When following a unique dual indexing strategy on the other hand, each individual i5 and i7 index is used only once in the experiment (Fig. 4). As a result, index crosstalk can be dramatically reduced, and index mis-assignment can be prevented3.
In case of errors, the second index of the pair can be used as a reference point to pinpoint the identity of the original index pair. This ultimately has the potential to salvage a large fraction of otherwise unassigned reads by reverting the erroneous sequence back to the original sequence in a process termed “index error correction”. In typical sequencing experiments, ~10 % of the reads cannot be assigned and would therefore be discarded when error correction is not applied.
Unique Dual Indices (UDIs) are recommended for best practice and for the highest possible accuracy for demultiplexing / index assignment.
Advantages of Unique Dual Indexing
UDIs increase the accuracy of sample identification by using two unique identifiers.
UDIs enable identification of index errors and index-sample-swaps or index hopping. This is not possible when single indexing is used. As the i5 index is lacking, there is no second reference point to assess which sample the read originated from when the i7 index is changed to an ambiguous sequence, i.e. it could have originated from another sample.
Well-designed UDIs are the basis for index error correction. Index error correction can rescue unassigned reads that would otherwise be discarded. As a practical example, the ~10 % of discarded reads from a NovaSeq (S4 FlowCell) can account for up to two full NextSeq500 runs, or up to 800 M reads, which can be saved when using UDIs and error correction.

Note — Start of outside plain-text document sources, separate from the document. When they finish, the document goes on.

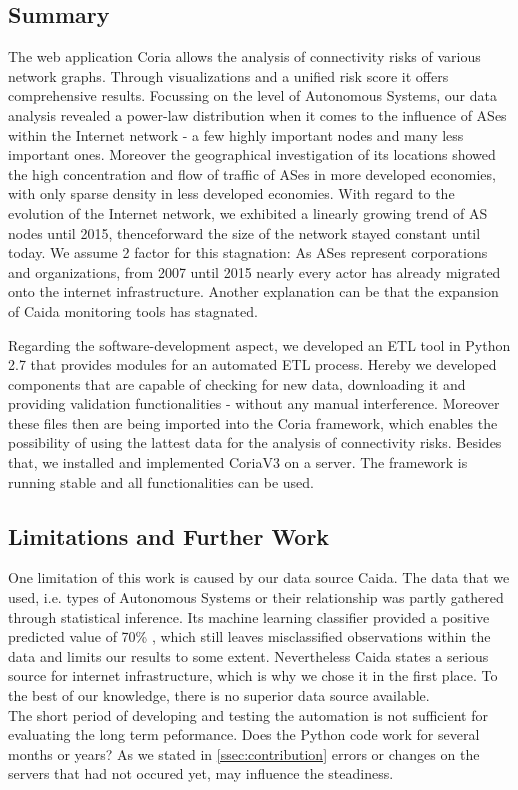 \documentclass[conference, 11pt]{IEEEtran}
\begin{document}
\subsection{Summary}

The web application Coria allows the analysis of connectivity risks of various network graphs. Through visualizations and a unified risk score it offers comprehensive results. Focussing on the level of Autonomous Systems, our data analysis revealed a power-law distribution when it comes to the influence of ASes within the Internet network - a few highly important nodes and many less important ones. Moreover the geographical investigation of its locations showed the high concentration and flow of traffic of ASes in more developed economies, with only sparse density in less developed economies. With regard to the evolution of the Internet network, we exhibited a linearly growing trend of AS nodes until 2015, thenceforward the size of the network stayed constant until today. We assume 2 factor for this stagnation: As ASes represent corporations and organizations, from 2007 until 2015 nearly every actor has already migrated onto the internet infrastructure. Another explanation can be that the expansion of Caida monitoring tools has stagnated.

Regarding the software-development aspect, we developed an ETL tool in Python 2.7 that provides modules for an automated ETL process. Hereby we developed components that are capable of checking for new data, downloading it and providing validation functionalities - without any manual interference. Moreover these files then are being imported into the Coria framework, which enables the possibility of using the lattest data for the analysis of connectivity risks. Besides that, we installed and implemented CoriaV3 on a server. The framework is running stable and all functionalities can be used. \\
 
\subsection{Limitations and Further Work}
One limitation of this work is caused by our data source Caida. The data that we used, i.e. types of Autonomous Systems or their relationship was partly gathered through statistical inference. Its machine learning classifier provided a positive predicted value of 70\% \cite{Classification}, which still leaves misclassified observations within the data and limits our results to some extent. Nevertheless Caida states a serious source for internet infrastructure, which is why we chose it in the first place. To the best of our knowledge, there is no superior data source available.  \\ 
The short period of developing and testing the automation is not sufficient for evaluating the long term peformance. Does the Python code work for several months or years? As we stated in \ref{ssec:contribution} errors or changes on the servers that had not occured yet, may influence the steadiness. \\
\end{document}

Ultimately, UDIs reduce per-sample costs and maximize sequencing output.
5. Index Sequence Design – From Distances to Indices
Index sequence design is extremely important for the improvement in accuracy that unique dual indexing can offer, and it determines the error correction capacity of the index set. In this section, we will dive into design features and explain what makes an index set truly advanced. One obvious requirement for index sequence design is to provide the necessary color- and nucleotide-balance to ensure a high enough complexity for a smooth sequencing process and signal detection. A major factor that determines the quality of any given index set is the inter-index distance (also referred to as inter-barcode distance).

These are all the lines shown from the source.